By means of this workshop, you can tweak compiler flags, environment settings, etc. in order to make your code run faster. According to our experience gathered in prior workshops, these “low-hanging fruits” can give you a significant speedup but require only little effort.
Furthermore, you will analyze the runtime behavior of your code, locate bottlenecks, design and discuss potential solutions as well as implement them. All categories of bottlenecks (CPU, memory subsystem, communication and I/O) will be addressed, according to the respective requirements. Ideally, the above steps will be repeated multiple times in order to address several bottlenecks.

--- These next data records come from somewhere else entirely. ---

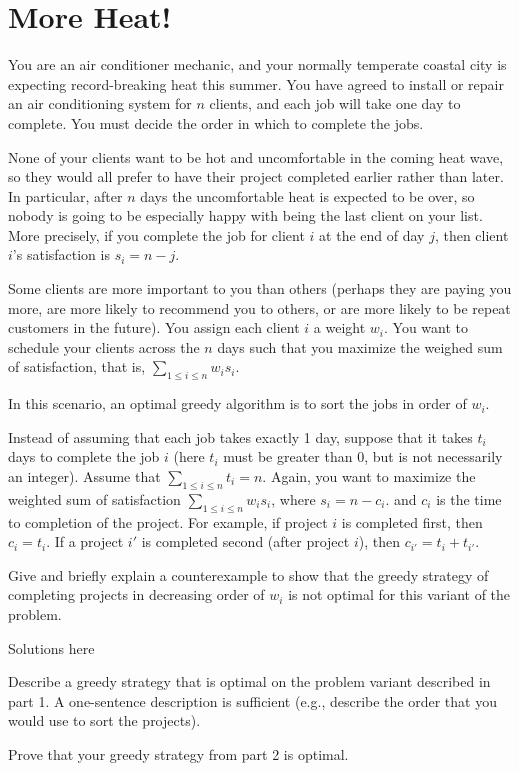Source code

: \documentclass[11pt,fleqn]{exam}
\newenvironment{soln}{\color{solnblue}}{}
\newif\ifsolutions\solutionsfalse
\begin{document}
\section{More Heat!}

You are an air conditioner mechanic, and your normally temperate coastal city is expecting record-breaking heat this summer. You have agreed to install or repair an air conditioning system for $n$ clients, and each job will take one day to complete. You must decide the order in which to complete the jobs.

None of your clients want to be hot and uncomfortable in the coming heat wave, so they would all prefer to have their project completed earlier rather than later. In particular, after $n$ days the uncomfortable heat is expected to be over, so nobody is going to be especially happy with being the last client on your list. More precisely, if you complete the job for client $i$ at the end of day $j$, then client $i$'s satisfaction is $s_i = n-j$.

Some clients are more important to you than others (perhaps they are paying you more, are more likely to recommend you to others, or are more likely to be repeat customers in the future). You assign each client $i$ a weight $w_i$. You want to schedule your clients across the $n$ days such that you maximize the weighed sum of satisfaction, that is, $\sum_{1 \le i \le n} w_i s_i$.

In this scenario, an optimal greedy algorithm is to sort the jobs in order of $w_i$.

\begin{questions}
    \question[3] Instead of assuming that each job takes exactly 1 day, suppose that it takes $t_i$ days to complete the job $i$ (here $t_i$ must be greater than 0, but is not necessarily an integer). Assume that $\sum_{1 \leq i \leq n}t_i = n$. Again, you want to maximize the weighted sum of satisfaction $\sum_{1 \leq i \leq n} w_i s_i$, where $s_i = n-c_i$. and $c_i$ is the time to completion of the project. For example, if project $i$ is completed first, then $c_i = t_i$. If a project $i'$ is completed second (after project $i$), then $c_{i'} =t_i + t_{i'}$.
	
	Give and briefly explain a counterexample to show that the greedy strategy of completing projects in decreasing order of $w_i$ is not optimal for this variant of the problem.

    \begin{soln}
        Solutions here
    \end{soln}

    \ifsolutions  \fi

    \question[2] Describe a greedy strategy that is optimal on the problem variant described in part 1. A one-sentence description is sufficient (e.g., describe the order that you would use to sort the projects).
     \ifsolutions  \fi

    \question[5] Prove that your greedy strategy from part 2 is optimal.
     \ifsolutions  \else \newpage \fi

\end{questions}
\end{document}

In addition, an introduction on how to use Ray on Hawk-AI nodes to scale Python and AI tasks will be given. A real-world example that combines these with HPC simulations as well as a use case featuring distributed data preparation, training, and hyperparameter optimization, will give you an idea of what you could do within your
project.
Every attending group will be supported during the entire workshop by a dedicated member of the HLRS user support group. In addition, HPE and AMD specialists will be available to help with issues specific to e.g. MPI and the processor.
To make it easy for you to attend, we decided to provide this workshop in a hybrid fashion. Besides meeting in person at HLRS, we will hence also setup breakout rooms in a Zoom session which enable remote participants to communicate as well as share screens and remote control applications with support staff, hence providing the same options of interaction as meeting in person.